The "millipede"-nanotechnology entering data storage

Abstract

We present a new scanning-probe-based data-storage concept called the "millipede" that combines ultrahigh density, terabit capacity, small form factor, and high data rate. Ultrahigh storage density has been demonstrated by a new thermomechanical local-probe technique to store, read back, and erase data in very thin polymer films. With this new technique, nanometer-sized bit indentations and pitch sizes have been made by a single cantilever/tip into thin polymer layers, resulting in a data storage densities of up to 1 Tb/in 2. High data rates are achieved by parallel operation of large two-dimensional (2-D) atomic force microscope (AFM) arrays that have been batch-fabricated by silicon surface-micromachining techniques. The very large-scale integration (VLSI) of micro/nanomechanical devices (cantilevers/tips) on a single chip leads to the largest and densest 2-D array of 32 × 32 (1024) AFM cantilevers with integrated write/read/erase storage functionality ever built. Time-multiplexed electronics control the functional storage cycles for parallel operation of the millipede array chip.

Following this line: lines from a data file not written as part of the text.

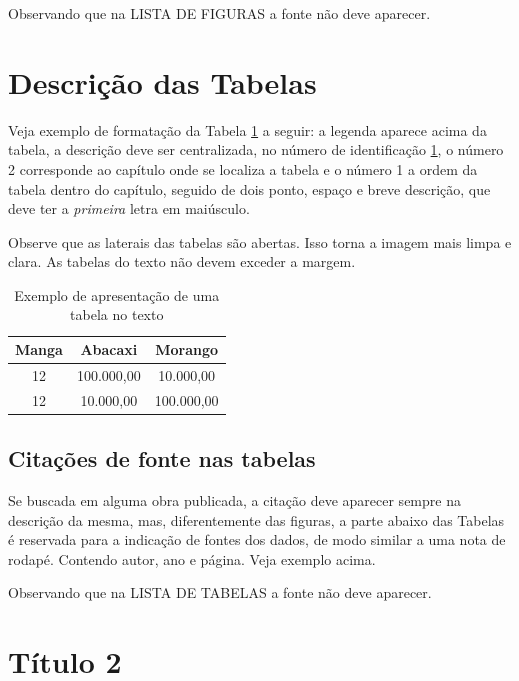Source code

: Observando que na LISTA DE FIGURAS a fonte não deve aparecer.

\section{Descrição das Tabelas}

Veja exemplo de formatação da Tabela \ref{tab:exemplo-texto} a seguir: a legenda aparece acima da tabela, a descrição deve ser centralizada, no número de identificação \ref{tab:exemplo-texto}, o número 2 corresponde ao capítulo onde se localiza a tabela e o número 1 a ordem da tabela dentro do capítulo, seguido de dois ponto, espaço e  breve descrição, que deve ter a \emph{primeira} letra em maiúsculo.

Observe que as laterais das tabelas são abertas. Isso torna a imagem mais limpa e clara. As tabelas do texto não devem exceder a margem.

\begin{table}[h]
    \caption{Exemplo de apresentação de uma tabela no texto}
    \begin{center}
        \begin{tabular}{ c | c | c }
            \hline
            Manga & Abacaxi & Morango \\
            \hline
            12 & 100.000,00 & 10.000,00 \\
            \hline
            12 & 10.000,00 & 100.000,00 \\
            \hline
        \end{tabular}
    \end{center}
    \label{tab:exemplo-texto}
\end{table}

\subsection{Citações de fonte nas tabelas}

Se buscada em alguma obra publicada, a citação deve aparecer sempre na descrição da mesma, mas, diferentemente das figuras, a parte abaixo das Tabelas é reservada para a indicação de fontes dos dados, de modo similar a uma nota de rodapé. Contendo autor, ano e página. Veja exemplo acima.

Observando que na LISTA DE TABELAS a fonte não deve aparecer.

\section{Título 2}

Initial areal densities of 100-200 Gb/in 2 have been achieved with the 32 × 32 array chip, which has potential for further improvements. A complete prototype system demonstrating the basic millipede functions has been built, and an integrated five-axis scanner device used in this prototype is described in detail. For millipede storage applications the polymer medium plays a crucial role. Based on a systematic study of different polymers with varying glass-transition temperatures, the underlying physical mechanism of bit writing has been identified, allowing the correlation of polymer properties with millipede-relevant parameters. In addition, a novel erase mechanism has been established that exploits the metastable nature of written bits. © 2002 IEEE.